Copom sinaliza que os itens terão efeitos duradouros na carestia. Taxa básica está em 12,75%

Fernanda Strickland
postado em 11/05/2022 06:00
 (crédito: Marcelo Casal/Agência Brasil)
(crédito: Marcelo Casal/Agência Brasil)

O Comitê de Política Monetária (Copom) do Banco Central (BC) destacou ontem, em ata, os fatores que contribuem para uma inflação alta e resistente. A autoridade monetária reconheceu que os recentes choques levaram a um forte aumento nos componentes ligados a alimentos e combustíveis, e isso tem impacto na política de juros. Segundo especialistas, a declaração do BC indica que não será possível trazer a inflação para a meta em 2022 e talvez nem em 2023.

O Copom afirmou que as leituras recentes vieram acima do esperado. A surpresa ocorreu tanto nos componentes mais voláteis como nos mais associados à inflação subjacente. "Nos itens mais voláteis, continua se destacando o aumento do preço da gasolina, com impacto maior e mais rápido do que era previsto", informou o comitê. As expectativas de inflação para 2022 e 2023 apuradas pela pesquisa Focus encontram-se em torno de 7,9% e 4,1%, respectivamente.
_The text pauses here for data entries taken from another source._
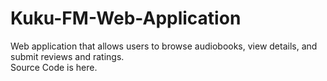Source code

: # Kuku-FM-Web-Application
Web application that allows users to browse audiobooks, view details, and submit reviews and ratings.
<br>
Source Code is here.
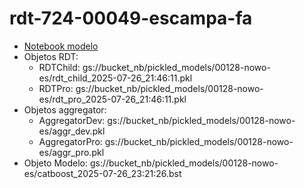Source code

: # rdt-724-00049-escampa-fa

* [Notebook modelo](https://github.com/hocelot/rev_202506_reentrenamiento/nb03-model-catboost.ipynb)
* Objetos RDT:
    * RDTChild: gs://bucket_nb/pickled_models/00128-nowo-es/rdt_child_2025-07-26_21:46:11.pkl
    * RDTPro: gs://bucket_nb/pickled_models/00128-nowo-es/rdt_pro_2025-07-26_21:46:11.pkl
* Objetos aggregator:
    * AggregatorDev: gs://bucket_nb/pickled_models/00128-nowo-es/aggr_dev.pkl
    * AggregatorPro: gs://bucket_nb/pickled_models/00128-nowo-es/aggr_pro.pkl
* Objeto Modelo: gs://bucket_nb/pickled_models/00128-nowo-es/catboost_2025-07-26_23:21:26.bst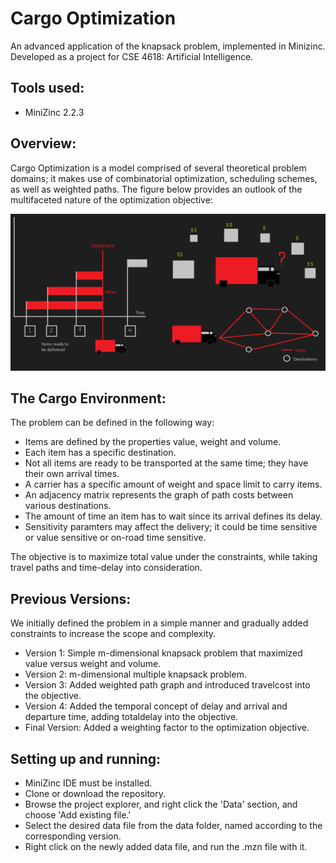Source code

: # Cargo Optimization
An advanced application of the knapsack problem, implemented in Minizinc. Developed as a project for CSE 4618: Artificial Intelligence.

## Tools used:
* MiniZinc 2.2.3

## Overview:
Cargo Optimization is a model comprised of several theoretical problem domains; it makes use of combinatorial optimization, scheduling schemes, as well as weighted paths. The figure below provides an outlook of the multifaceted nature of the optimization objective:

<img src="https://github.com/ID56/Cargo-Optimization-Minizinc/blob/master/Workflow.png">

## The Cargo Environment:
The problem can be defined in the following way:
* Items are defined by the properties value, weight and volume.
* Each item has a specific destination.
* Not all items are ready to be transported at the same time; they have their own arrival times.
* A carrier has a specific amount of weight and space limit to carry items.
* An adjacency matrix represents the graph of path costs between various destinations.
* The amount of time an item has to wait since its arrival defines its delay.
* Sensitivity paramters may affect the delivery; it could be time sensitive or value sensitive or on-road time sensitive.

The objective is to maximize total value under the constraints, while taking travel paths and time-delay into consideration.

## Previous Versions:
We initially defined the problem in a simple manner and gradually added constraints to increase the scope and complexity.

* Version 1: Simple m-dimensional knapsack problem that maximized value versus weight and volume.
* Version 2: m-dimensional multiple knapsack problem.
* Version 3: Added weighted path graph and introduced travelcost into the objective.
* Version 4: Added the temporal concept of delay and arrival and departure time, adding totaldelay into the objective.
* Final Version: Added a weighting factor to the optimization objective.

## Setting up and running:
* MiniZinc IDE must be installed.
* Clone or download the repository.
* Browse the project explorer, and right click the 'Data' section, and choose 'Add existing file.'
* Select the desired data file from the data folder, named according to the corresponding version.
* Right click on the newly added data file, and run the .mzn file with it.
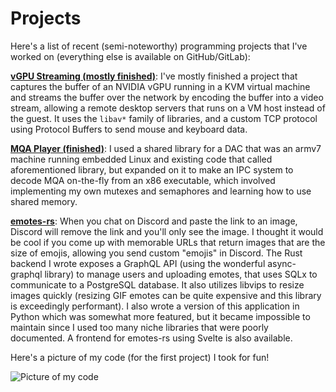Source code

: # Projects

Here's a list of recent (semi-noteworthy) programming projects that I've worked on (everything else is available on GitHub/GitLab):

**[vGPU Streaming (mostly finished)](https://github.com/yuv418/echodawn)**: I've mostly finished a project that captures the buffer of an NVIDIA vGPU running in a KVM virtual machine and streams the buffer over the network by encoding the buffer into a video stream, allowing a remote desktop servers that runs on a VM host instead of the guest. It uses the `libav*` family of libraries, and a custom TCP protocol using Protocol Buffers to send mouse and keyboard data. 

**[MQA Player (finished)](https://github.com/yuv418/libbluos_ssc_ipc)**: I used a shared library for a DAC that was an armv7 machine running embedded Linux and existing code that called aforementioned library, but expanded on it to make an IPC system to decode MQA on-the-fly from an x86 executable, which involved implementing my own mutexes and semaphores and learning how to use shared memory.

**[emotes-rs](https://github.com/yuv418/emotes-rs)**: When you chat on Discord and paste the link to an image, Discord will remove the link and you'll only see the image. I thought it would be cool if you come up with memorable URLs that return images that are the size of emojis, allowing you send custom "emojis" in Discord. The Rust backend I wrote exposes a GraphQL API (using the wonderful async-graphql library) to manage users and uploading emotes, that uses SQLx to communicate to a PostgreSQL database. It also utilizes libvips to resize images quickly (resizing GIF emotes can be quite expensive and this library is exceedingly performant). I also wrote a version of this application in Python which was somewhat more featured, but it became impossible to maintain since I used too many niche libraries that were poorly documented. A frontend for emotes-rs using Svelte is also available.

Here's a picture of my code (for the first project) I took for fun!

![Picture of my code](assets/codemonitors.jpeg "Picture of my code")
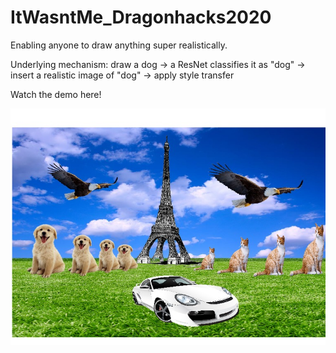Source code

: # ItWasntMe_Dragonhacks2020
Enabling anyone to draw anything super realistically.

Underlying mechanism: draw a dog -> a ResNet classifies it as "dog" -> insert a realistic image of "dog" -> apply style transfer

Watch the demo here!

[![Watch the video](https://github.com/kc3222/ItWasntMe_Dragonhacks2020/blob/master/write%20a%20painting.jpg)](https://www.youtube.com/watch?v=d7hlqMu35U4&feature=youtu.be)
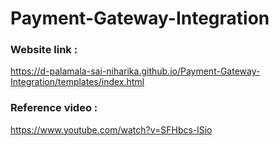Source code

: # Payment-Gateway-Integration

### Website  link :

https://d-palamala-sai-niharika.github.io/Payment-Gateway-Integration/templates/index.html

### Reference video :

https://www.youtube.com/watch?v=SFHbcs-lSio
Segundo o economista Vinicius do Carmo, itens como combustíveis e alimentos exercem função de insumo em diferentes cadeias. Por isso, um aumento sobre esses preços afeta a composição de custos da maioria das cadeias produtivas. "Um aumento no diesel impacta diretamente os custos de transporte urbano, rodoviário e frete", explicou. "Além da utilização de máquinas agrícolas e indiretamente a produção agrícola, repassando este efeito por todas as cadeias e aumentando a pressão inflacionária no mercado."

De acordo com o economista, a maioria dos analistas acredita que haverá ao menos mais dois aumentos de meio ponto cada. "Isso se não ocorrer nova aceleração inflacionária, hipótese bem frágil", apontou Vinicius do Carmo. Segundo ele, o aumento do diesel é significativo e vai reverberar na economia. "Ao mesmo tempo, outros preços, especialmente os alimentos, não parecem indicar trégua. Então há muito receio de que a pressão inflacionária possa persistir, fazendo o ciclo de aperto monetário do BC se prolongar", acrescentou o especialista.

O economista da FAE Business Fábio Tadeu Araújo, apontou que o Banco Central está admitindo que não será possível trazer a inflação para a meta em 2022 e talvez nem 2023. "Quando ele faz um balanço para os riscos da inflação e para o crescimento econômico, admitindo que os juros já estão no patamar muito elevado, ele está também dizendo que o custo para a atividade econômica e para os demais agregados econômicos — inclusive a dívida pública — é maior do que os benefícios do que uma taxa de juros ainda maior para combater a inflação", afirmou.

Segundo Bruno Hora, co-fundador da Invest Smart, a missão do Copom de conter a inflação sem pesar a mão nos juros está cada vez mais difícil. "Não bastasse a alta dos preços das commodities causados pela guerra e pela alta demanda e a alta dos juros americanos, ainda temos um ano de eleições presidenciais e a eterna preocupação fiscal", disse. Para Hora, a mensagem do Copom tem um ponto positivo, pois sugere que uma forte alta dos juros pode causar recessão. "Porém o aumento da relevância dos fatores externos que impactam o Brasil deixam o cenário de juros repleto de incertezas", pondera.

Ainda na reunião da semana passada, quando elevaram a Selic em 1 ponto percentual, de 11,75% para 12,75% ao ano, os membros do Copom discutiram os efeitos do aperto monetário no crescimento econômico. "O comitê ressaltou que o crescimento econômico veio em linha com o que era esperado, mas o aperto das condições financeiras cria um risco de desaceleração mais forte que o antecipado nos trimestres à frente, quando seus impactos tendem a ficar mais evidentes", afirmou o documento.